Rustic Potato Loaves #TuesdayswithDorie, #BakingwithJulia

Rustic is right!!! I made these wacky looking Rustic Potato Loaves last week as the winds were howling and snow was swirling outside my kitchen window. A perfect day to hunker down  and crank up the oven. I grew up with three sisters and only 6 years separated the oldest from the youngest. It was a rarity if any of us were allowed to accompany my mom on a trip to the grocery store. She waited till my dad came home from work…I’m sure it was her respite from incessant chatter that comes with all that estrogen in the household. We didn’t ever get the mushy Wonder bread or the presweetened cereals we’d beg for (well, Maddy, the youngest, must have worn down my mom as Cap’n Crunch and Fruit Loops filled our cereal drawer after I went off to college). On occasion, we’d get treated to soft potato bread from the bakery. But until today, I’d never incorporated potatoes into any of my loaves.

Leslie Mackie, the contributing baker of this recipe in the Baking with Julia cookbook, had us boil and air dry russet potatoes to be mashed and added to this dough. The peels were to be left on, but I mistakenly peeled mine before reading the recipe thoroughly. I don’t think I regret this error. After the potatoes were mashed using the paddle attachment of my stand mixer, the yeast, salt, a bit of potato water, olive oil and flour were added. The paddle attachment was switched out for a dough hook, and this dough was kneaded for a whopping 11 minutes. The dough transformed from a floury mess into an elastic dough eventually…but it really needed the extended time in the mixer.

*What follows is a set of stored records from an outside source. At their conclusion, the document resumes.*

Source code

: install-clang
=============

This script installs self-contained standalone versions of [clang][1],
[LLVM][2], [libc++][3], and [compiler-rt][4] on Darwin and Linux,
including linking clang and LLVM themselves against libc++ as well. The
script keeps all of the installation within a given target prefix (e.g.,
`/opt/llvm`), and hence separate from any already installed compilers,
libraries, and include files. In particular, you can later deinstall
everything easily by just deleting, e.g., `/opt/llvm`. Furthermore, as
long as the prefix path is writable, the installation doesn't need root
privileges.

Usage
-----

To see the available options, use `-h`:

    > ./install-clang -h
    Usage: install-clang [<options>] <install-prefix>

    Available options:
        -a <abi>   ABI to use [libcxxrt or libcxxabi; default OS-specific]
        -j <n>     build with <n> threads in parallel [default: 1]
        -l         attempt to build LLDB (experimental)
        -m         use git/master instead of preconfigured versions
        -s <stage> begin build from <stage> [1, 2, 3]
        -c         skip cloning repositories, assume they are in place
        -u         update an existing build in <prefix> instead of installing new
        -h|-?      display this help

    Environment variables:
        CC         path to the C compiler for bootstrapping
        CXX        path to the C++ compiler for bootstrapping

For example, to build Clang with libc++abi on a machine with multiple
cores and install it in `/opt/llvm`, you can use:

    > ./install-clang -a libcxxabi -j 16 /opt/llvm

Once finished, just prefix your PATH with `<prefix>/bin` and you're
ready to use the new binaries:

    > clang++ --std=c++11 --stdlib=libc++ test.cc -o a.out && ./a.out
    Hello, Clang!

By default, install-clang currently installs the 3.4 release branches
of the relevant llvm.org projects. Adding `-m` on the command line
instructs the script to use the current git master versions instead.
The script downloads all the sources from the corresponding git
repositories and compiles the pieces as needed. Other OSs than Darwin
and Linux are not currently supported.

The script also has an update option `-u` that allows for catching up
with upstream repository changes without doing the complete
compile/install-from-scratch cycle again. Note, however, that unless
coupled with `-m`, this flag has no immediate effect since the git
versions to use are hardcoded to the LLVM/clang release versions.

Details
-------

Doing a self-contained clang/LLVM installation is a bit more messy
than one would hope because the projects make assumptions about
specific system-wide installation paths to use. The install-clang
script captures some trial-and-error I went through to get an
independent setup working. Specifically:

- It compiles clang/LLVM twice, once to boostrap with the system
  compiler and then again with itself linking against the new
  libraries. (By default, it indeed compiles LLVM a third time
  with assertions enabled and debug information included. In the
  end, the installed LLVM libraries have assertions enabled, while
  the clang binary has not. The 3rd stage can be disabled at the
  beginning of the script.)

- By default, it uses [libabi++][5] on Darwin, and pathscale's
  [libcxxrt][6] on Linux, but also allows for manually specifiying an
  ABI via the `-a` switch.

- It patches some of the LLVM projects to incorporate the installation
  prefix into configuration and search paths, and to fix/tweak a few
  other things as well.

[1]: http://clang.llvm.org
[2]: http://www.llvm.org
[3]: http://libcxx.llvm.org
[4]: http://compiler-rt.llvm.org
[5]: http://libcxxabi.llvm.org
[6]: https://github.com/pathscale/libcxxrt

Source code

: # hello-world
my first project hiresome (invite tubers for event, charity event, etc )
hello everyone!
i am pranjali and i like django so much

The first rise was just a half hour, then the loaves were rolled into a torpedo shape and placed on a floured cloth, seam side down, for another 20 minutes. During this resting time, the oven was preheated to 375º  with a baking stone added to a lower rack. The risen loaves (only slightly puffed up) were slid onto the stone after the oven was misted with water to create a steamy environment. Mine baked for about 50 minutes…and I checked for an internal temperature to reach 200º.  My roll job came unraveled even though I brushed the surface with a little water to promote adhesion…but the rustic look is lovely…and the taste is fantastic. Not the fluffy potato bread of my youth, but a much more substantial, satisfying loaf. I served slices with my Sundried Tomato Caprese Salad…and doused the crusts in the olive oil and balsamic drippings. Heavenly. Please visit our lovely hostess, Dawn, of Simply Sweet, for the detailed recipe.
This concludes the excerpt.